Heinisch-Hosek: "Männer reden wie Parade-Feministen und sind in Wahrheit im Alltag Machos"

Der neue Frauenbericht 2010 zeigt, dass Frauen gut ausgebildet sind, viel weniger verdienen und kaum in Top-Positionen vertreten sind

Wien (OTS) - "Frauen sind gut ausgebildet, Frauen sind
berufstätig, Frauen können Beruf und Familie besser vereinbaren, aber verdienen viel weniger als die Männer und sind an der Spitze der Wirtschaft kaum vertreten. Daher sage ich: Ja wir sind auf dem richtigen Weg, und nein, es geht noch viel zu wenig schnell. Denn oft bläst uns ein Gegenwind entgegen, der kein Lüfterl, sondern eher ein Sturm ist", sagte Frauenministerin bei der Präsentation des ersten Frauenberichts seit 1995.

Der Bericht zeige, dass sich die Situation der Frauen in den letzten Jahren in vielen Bereichen verbessert habe. Es gebe mehr Kinderbetreuungsplätze als jemals zuvor, die Frauen seien so gut ausgebildet wie nie zuvor und so viele Frauen wie nie zuvor seien berufstätig. Allerdings würden 40 Prozent Teilzeit arbeiten. Der wunde Punkt im Frauenbericht sei, dass die Einkommensschere noch weiter aufgehe. Österreich liege mit diesem Verhältnis am vorletzten Platz der EU.

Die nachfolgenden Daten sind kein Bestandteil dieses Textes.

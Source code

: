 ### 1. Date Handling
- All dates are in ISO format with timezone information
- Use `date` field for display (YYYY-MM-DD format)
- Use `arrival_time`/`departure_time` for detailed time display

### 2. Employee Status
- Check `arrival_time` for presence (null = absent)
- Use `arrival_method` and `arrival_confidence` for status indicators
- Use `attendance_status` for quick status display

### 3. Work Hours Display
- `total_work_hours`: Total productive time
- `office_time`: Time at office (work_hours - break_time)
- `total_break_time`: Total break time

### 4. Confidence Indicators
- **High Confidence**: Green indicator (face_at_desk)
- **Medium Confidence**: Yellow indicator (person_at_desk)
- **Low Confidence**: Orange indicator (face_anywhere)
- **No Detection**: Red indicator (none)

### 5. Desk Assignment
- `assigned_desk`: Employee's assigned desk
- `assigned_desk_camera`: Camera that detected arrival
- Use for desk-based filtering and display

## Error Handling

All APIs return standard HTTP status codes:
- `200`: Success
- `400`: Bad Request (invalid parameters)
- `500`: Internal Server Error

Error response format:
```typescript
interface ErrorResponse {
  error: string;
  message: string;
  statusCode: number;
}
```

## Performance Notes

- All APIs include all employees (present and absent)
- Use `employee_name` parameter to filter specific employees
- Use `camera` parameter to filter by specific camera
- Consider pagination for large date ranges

"Lippenbekenntnisse für gleichen Lohn für gleiche Arbeit reichen nicht mehr aus, daher müssen endlich die Durchschnittsgehälter von Frauen und Männern offen gelegt werden", so die Ministerin. Denn Frauen würden bis zu 18 Prozent weniger verdienen als Männer, einfach nur weil sie Frauen sind. Sie würden ein Instrument brauchen, um gegen diese Diskriminierung vorzugehen.
"Ich möchte daher Einkommenstransparenz in den Betrieben gesetzlich verankern. Gemeinsam mit den Sozialpartnern, dem Sozialminister und dem Wirtschaftsminister werden wir das umsetzen", so Heinisch-Hosek.

"Männer erzählen mir ständig, wie viel sie ihre Frauen daheim unterstützen und im Betrieb fördern", so die Ministerin weiter. Allerdings sehe die Realität anders aus. "Daher sage ich: Männer reden zwar wie Parade-Feministen, sind aber in Wahrheit im Alltag Machos". Ein Blick in den Frauenbericht genüge, um sich davon zu überzeugen.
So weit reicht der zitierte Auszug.